Report how many lines below contain the word "argument". Write only that number.

[Stored entries]

_ _ _ _ _ _ _

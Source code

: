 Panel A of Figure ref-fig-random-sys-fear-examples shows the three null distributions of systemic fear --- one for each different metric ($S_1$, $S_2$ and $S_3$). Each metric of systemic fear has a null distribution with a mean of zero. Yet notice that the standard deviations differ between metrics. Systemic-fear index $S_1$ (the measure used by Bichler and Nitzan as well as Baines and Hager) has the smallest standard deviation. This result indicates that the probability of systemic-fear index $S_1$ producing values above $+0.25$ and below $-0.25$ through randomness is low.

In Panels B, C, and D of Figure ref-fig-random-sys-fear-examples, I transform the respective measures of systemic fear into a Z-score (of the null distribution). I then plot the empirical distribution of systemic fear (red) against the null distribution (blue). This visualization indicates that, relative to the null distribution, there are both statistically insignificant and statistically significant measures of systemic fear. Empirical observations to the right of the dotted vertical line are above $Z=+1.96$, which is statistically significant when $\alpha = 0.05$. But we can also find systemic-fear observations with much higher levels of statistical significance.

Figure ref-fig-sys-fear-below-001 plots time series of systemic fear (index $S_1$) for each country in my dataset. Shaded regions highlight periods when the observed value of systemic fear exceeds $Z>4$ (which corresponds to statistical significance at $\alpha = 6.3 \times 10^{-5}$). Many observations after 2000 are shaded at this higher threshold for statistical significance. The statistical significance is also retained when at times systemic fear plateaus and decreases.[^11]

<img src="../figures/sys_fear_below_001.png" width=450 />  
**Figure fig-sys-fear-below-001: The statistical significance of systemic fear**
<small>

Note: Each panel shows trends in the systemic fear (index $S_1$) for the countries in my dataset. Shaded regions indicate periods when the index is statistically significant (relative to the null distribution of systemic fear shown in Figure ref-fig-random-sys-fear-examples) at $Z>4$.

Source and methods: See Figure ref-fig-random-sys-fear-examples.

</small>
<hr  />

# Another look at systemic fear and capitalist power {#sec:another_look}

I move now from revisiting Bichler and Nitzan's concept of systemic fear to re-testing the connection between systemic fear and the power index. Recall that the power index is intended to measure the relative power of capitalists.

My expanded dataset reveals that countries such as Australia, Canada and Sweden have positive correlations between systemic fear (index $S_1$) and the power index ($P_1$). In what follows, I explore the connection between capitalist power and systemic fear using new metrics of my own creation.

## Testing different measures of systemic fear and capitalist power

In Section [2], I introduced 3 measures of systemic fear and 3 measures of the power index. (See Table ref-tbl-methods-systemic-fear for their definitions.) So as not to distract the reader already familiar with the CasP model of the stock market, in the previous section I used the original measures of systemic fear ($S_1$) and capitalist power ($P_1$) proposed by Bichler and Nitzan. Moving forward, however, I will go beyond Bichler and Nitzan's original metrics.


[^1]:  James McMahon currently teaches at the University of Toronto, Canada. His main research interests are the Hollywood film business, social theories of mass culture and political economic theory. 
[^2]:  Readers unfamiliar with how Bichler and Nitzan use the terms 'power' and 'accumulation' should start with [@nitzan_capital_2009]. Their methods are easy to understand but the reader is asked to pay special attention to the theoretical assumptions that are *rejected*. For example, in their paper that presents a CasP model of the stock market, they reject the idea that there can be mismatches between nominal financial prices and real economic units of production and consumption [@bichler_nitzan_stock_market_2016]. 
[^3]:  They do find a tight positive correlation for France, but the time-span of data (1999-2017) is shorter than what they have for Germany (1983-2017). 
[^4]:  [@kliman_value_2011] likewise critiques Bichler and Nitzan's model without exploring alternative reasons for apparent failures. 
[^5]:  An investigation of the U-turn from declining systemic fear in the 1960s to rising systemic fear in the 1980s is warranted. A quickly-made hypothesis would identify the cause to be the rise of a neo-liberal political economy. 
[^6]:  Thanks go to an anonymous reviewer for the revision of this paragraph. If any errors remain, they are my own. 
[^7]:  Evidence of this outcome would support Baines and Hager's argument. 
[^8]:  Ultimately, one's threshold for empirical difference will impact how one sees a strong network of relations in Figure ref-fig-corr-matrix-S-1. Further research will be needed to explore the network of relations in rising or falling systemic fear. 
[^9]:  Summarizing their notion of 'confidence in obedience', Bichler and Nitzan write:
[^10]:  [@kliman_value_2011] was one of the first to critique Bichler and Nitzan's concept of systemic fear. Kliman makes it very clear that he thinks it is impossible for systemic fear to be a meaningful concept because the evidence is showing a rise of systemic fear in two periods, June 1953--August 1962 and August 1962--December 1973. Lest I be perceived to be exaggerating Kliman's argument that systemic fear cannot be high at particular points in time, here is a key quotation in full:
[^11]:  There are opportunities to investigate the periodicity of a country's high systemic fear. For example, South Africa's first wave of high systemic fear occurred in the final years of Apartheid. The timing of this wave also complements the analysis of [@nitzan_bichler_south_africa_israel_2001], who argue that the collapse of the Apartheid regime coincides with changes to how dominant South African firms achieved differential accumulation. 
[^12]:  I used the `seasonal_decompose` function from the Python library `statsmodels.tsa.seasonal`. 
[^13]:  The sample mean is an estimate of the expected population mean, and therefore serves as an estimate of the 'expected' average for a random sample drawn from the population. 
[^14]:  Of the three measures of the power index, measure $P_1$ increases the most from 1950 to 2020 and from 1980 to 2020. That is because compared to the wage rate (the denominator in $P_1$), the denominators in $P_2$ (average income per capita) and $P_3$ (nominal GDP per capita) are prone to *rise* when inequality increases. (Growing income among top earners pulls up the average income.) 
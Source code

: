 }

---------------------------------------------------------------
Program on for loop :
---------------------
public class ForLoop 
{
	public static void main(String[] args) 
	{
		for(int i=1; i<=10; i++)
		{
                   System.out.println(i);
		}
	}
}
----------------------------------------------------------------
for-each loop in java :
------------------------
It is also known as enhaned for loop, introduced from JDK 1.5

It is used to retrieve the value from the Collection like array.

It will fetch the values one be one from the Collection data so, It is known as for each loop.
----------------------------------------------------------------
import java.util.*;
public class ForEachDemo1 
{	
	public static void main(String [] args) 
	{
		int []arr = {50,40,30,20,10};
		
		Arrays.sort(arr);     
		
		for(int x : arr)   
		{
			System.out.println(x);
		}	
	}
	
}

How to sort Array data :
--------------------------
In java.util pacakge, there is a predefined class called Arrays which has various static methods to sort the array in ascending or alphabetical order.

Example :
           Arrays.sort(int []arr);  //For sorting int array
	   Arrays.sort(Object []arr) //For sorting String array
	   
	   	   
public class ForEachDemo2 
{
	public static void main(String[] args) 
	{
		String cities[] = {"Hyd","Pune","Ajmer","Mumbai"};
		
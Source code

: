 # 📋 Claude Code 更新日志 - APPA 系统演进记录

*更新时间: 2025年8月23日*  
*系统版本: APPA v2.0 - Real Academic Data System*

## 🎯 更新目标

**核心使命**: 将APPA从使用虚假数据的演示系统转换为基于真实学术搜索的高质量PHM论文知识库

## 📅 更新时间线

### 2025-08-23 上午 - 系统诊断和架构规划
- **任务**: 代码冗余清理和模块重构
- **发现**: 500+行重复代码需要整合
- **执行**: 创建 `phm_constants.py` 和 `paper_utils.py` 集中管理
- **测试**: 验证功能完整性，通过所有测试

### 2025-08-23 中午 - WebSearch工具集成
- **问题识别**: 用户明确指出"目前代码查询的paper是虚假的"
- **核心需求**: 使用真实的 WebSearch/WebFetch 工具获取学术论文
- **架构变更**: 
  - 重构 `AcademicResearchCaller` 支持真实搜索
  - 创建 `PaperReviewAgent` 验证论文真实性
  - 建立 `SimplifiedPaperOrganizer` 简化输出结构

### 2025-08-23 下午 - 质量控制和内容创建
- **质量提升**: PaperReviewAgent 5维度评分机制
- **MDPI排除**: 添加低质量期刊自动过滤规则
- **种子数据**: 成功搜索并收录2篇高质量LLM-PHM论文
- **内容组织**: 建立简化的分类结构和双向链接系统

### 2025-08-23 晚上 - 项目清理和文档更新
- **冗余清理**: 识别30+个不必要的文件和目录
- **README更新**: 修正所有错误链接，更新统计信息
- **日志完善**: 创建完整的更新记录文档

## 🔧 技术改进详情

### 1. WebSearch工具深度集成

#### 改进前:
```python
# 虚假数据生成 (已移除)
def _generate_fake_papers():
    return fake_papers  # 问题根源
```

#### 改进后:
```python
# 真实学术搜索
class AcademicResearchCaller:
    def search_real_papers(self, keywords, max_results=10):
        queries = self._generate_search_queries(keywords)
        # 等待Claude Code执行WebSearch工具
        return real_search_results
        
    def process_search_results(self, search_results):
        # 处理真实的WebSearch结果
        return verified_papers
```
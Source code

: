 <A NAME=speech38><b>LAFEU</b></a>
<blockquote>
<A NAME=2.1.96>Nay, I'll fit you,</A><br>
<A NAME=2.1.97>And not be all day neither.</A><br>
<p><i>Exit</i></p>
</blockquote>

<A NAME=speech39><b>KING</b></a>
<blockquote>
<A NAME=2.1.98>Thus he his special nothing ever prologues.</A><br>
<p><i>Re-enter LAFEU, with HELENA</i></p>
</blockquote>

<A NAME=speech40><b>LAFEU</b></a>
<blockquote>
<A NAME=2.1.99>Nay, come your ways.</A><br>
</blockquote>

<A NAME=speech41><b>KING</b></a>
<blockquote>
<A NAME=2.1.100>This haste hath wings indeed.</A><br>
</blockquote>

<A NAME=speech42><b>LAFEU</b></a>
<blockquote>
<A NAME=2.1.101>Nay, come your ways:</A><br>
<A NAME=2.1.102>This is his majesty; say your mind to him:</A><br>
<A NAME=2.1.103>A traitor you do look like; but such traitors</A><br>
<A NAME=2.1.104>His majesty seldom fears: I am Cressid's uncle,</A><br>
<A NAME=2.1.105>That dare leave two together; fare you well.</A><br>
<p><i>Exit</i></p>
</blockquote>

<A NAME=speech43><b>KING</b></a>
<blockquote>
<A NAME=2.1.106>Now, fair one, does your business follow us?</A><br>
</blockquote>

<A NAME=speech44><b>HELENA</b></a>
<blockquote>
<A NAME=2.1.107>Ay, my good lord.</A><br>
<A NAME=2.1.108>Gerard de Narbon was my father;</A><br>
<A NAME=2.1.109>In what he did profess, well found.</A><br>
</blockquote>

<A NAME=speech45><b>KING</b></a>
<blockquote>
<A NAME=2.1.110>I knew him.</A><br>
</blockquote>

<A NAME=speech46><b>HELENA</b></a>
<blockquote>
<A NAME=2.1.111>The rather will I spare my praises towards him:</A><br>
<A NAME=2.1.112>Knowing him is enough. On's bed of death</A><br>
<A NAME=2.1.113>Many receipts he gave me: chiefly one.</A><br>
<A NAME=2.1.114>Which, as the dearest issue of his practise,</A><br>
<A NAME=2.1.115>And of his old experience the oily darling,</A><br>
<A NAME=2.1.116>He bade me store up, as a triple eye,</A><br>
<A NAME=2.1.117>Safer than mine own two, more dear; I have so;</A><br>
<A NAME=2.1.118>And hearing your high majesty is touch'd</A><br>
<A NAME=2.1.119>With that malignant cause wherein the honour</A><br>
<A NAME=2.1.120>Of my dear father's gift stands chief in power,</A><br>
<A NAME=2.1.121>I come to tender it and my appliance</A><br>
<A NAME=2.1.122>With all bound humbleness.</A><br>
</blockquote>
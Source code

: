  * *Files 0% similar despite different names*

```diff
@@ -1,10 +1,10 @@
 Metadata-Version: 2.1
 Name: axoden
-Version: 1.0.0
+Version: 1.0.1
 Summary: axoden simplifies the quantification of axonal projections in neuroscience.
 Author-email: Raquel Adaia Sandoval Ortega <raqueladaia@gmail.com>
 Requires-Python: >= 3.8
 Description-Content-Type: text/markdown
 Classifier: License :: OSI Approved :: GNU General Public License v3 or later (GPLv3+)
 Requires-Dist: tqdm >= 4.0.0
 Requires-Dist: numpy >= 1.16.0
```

_ _ _ _ _ _ _

→ **Response to the exercise**: 2